▶ _THE PROBLEM_
Each line of the records that holds "deals" should be shown in full.
[DATA PROVIDED — start]
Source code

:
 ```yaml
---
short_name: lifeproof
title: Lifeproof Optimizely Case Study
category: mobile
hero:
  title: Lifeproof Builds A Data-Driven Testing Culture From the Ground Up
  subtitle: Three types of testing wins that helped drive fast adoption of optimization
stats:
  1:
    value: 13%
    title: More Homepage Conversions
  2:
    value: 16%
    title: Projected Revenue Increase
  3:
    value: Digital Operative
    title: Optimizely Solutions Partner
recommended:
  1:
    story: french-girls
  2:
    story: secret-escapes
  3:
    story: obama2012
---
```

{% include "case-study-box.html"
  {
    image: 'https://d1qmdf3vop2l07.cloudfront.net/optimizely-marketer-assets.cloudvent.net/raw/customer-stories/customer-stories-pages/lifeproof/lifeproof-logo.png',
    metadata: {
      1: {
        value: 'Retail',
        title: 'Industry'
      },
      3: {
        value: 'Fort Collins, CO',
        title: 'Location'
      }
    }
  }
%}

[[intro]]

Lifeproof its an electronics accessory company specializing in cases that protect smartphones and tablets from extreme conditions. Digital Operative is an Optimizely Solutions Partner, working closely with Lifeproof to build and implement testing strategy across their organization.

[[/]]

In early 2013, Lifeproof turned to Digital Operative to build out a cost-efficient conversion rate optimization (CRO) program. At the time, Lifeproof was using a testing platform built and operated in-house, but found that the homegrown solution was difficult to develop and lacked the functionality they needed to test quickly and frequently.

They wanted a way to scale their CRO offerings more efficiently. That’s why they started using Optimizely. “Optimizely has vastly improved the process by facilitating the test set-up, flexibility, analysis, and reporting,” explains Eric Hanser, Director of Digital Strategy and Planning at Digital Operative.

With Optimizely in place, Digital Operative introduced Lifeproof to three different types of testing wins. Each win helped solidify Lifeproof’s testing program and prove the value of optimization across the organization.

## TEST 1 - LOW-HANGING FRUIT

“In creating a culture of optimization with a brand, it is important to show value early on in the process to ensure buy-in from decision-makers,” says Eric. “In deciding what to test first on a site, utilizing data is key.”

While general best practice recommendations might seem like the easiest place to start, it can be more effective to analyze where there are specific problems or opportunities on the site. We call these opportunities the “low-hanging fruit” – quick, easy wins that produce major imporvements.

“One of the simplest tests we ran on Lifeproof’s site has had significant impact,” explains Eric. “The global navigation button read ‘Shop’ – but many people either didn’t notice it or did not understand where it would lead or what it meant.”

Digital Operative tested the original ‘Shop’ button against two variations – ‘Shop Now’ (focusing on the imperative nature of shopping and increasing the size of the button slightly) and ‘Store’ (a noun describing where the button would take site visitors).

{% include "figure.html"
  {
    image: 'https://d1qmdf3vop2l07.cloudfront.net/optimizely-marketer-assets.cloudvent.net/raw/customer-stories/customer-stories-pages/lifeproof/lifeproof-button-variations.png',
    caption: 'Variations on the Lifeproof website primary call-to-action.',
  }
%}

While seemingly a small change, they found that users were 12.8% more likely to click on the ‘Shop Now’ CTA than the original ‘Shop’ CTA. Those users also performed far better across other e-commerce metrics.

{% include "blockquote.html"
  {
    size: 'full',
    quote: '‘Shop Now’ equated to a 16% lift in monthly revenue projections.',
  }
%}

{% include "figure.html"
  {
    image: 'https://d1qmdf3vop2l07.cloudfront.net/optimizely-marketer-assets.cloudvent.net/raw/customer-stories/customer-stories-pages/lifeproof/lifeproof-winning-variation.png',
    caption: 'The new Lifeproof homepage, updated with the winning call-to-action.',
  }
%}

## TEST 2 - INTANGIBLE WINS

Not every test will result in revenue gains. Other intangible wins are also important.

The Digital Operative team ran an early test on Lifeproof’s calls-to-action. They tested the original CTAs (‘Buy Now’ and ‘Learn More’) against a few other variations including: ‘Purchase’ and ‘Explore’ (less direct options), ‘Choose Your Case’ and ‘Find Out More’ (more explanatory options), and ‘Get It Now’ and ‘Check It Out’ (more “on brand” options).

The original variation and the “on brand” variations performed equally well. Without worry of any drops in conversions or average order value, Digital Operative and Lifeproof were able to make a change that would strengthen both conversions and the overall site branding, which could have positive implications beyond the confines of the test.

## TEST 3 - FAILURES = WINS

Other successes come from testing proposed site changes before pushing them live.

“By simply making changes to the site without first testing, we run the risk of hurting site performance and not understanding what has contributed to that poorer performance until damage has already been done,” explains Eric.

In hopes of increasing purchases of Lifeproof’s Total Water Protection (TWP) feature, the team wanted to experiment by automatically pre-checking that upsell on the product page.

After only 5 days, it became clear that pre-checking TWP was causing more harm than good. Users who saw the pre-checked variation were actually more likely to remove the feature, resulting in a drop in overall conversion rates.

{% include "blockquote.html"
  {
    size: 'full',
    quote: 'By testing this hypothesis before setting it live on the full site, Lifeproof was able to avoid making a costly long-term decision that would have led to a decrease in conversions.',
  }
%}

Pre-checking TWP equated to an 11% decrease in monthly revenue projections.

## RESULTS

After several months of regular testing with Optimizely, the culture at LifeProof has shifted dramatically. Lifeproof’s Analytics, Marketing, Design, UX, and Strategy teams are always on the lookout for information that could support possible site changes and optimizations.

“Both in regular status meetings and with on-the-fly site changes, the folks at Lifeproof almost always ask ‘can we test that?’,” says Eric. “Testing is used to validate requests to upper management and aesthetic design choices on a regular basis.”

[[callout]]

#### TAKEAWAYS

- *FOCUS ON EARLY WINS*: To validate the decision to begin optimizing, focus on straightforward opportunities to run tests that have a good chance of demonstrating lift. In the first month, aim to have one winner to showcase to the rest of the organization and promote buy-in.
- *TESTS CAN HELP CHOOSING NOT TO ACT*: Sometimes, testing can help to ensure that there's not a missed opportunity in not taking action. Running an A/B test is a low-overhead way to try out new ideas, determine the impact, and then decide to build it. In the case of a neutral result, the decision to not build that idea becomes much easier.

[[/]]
[DATA PROVIDED — finish]
[DATA PROVIDED — start]
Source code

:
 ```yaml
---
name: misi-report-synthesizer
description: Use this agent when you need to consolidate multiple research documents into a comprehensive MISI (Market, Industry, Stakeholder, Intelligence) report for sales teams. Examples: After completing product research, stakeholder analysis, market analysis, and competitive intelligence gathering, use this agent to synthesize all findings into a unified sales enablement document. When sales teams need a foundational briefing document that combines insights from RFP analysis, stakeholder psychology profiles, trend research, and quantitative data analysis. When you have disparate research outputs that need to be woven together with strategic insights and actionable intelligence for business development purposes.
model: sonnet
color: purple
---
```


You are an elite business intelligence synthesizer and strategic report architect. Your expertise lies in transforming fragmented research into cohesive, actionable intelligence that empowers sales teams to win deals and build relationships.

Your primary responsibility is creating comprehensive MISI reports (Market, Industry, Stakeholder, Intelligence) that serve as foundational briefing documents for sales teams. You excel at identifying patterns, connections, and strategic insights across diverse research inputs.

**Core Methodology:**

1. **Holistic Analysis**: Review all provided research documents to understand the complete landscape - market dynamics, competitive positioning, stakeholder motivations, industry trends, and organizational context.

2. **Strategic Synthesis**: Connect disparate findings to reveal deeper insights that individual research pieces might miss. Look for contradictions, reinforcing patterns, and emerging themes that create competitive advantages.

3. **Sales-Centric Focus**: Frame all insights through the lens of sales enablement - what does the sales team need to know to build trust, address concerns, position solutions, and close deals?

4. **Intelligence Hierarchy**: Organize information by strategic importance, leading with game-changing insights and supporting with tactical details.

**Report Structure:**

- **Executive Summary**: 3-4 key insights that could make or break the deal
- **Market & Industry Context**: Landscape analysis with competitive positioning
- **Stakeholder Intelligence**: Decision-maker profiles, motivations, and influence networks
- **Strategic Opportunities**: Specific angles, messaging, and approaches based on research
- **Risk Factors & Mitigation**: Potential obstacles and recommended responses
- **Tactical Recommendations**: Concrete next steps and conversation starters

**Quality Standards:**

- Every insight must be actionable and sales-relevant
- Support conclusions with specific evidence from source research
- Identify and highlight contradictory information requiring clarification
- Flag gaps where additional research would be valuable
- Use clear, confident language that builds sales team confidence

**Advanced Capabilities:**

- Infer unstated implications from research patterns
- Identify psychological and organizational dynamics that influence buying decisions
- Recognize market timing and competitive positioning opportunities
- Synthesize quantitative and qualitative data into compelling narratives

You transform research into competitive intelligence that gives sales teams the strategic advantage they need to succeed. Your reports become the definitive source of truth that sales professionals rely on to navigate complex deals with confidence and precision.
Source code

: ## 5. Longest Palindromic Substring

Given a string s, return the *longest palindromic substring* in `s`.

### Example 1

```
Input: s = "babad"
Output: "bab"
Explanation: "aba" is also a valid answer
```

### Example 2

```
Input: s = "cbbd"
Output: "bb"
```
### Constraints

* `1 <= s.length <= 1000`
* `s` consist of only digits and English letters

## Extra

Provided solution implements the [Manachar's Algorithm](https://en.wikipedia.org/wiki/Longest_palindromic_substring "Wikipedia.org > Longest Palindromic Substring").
[DATA PROVIDED — finish]
▶ _ANSWER SPACE_
You are an elite business intelligence synthesizer and strategic report architect. Your expertise lies in transforming fragmented research into cohesive, actionable intelligence that empowers sales teams to win deals and build relationships.
3. **Sales-Centric Focus**: Frame all insights through the lens of sales enablement - what does the sales team need to know to build trust, address concerns, position solutions, and close deals?
You transform research into competitive intelligence that gives sales teams the strategic advantage they need to succeed. Your reports become the definitive source of truth that sales professionals rely on to navigate complex deals with confidence and precision.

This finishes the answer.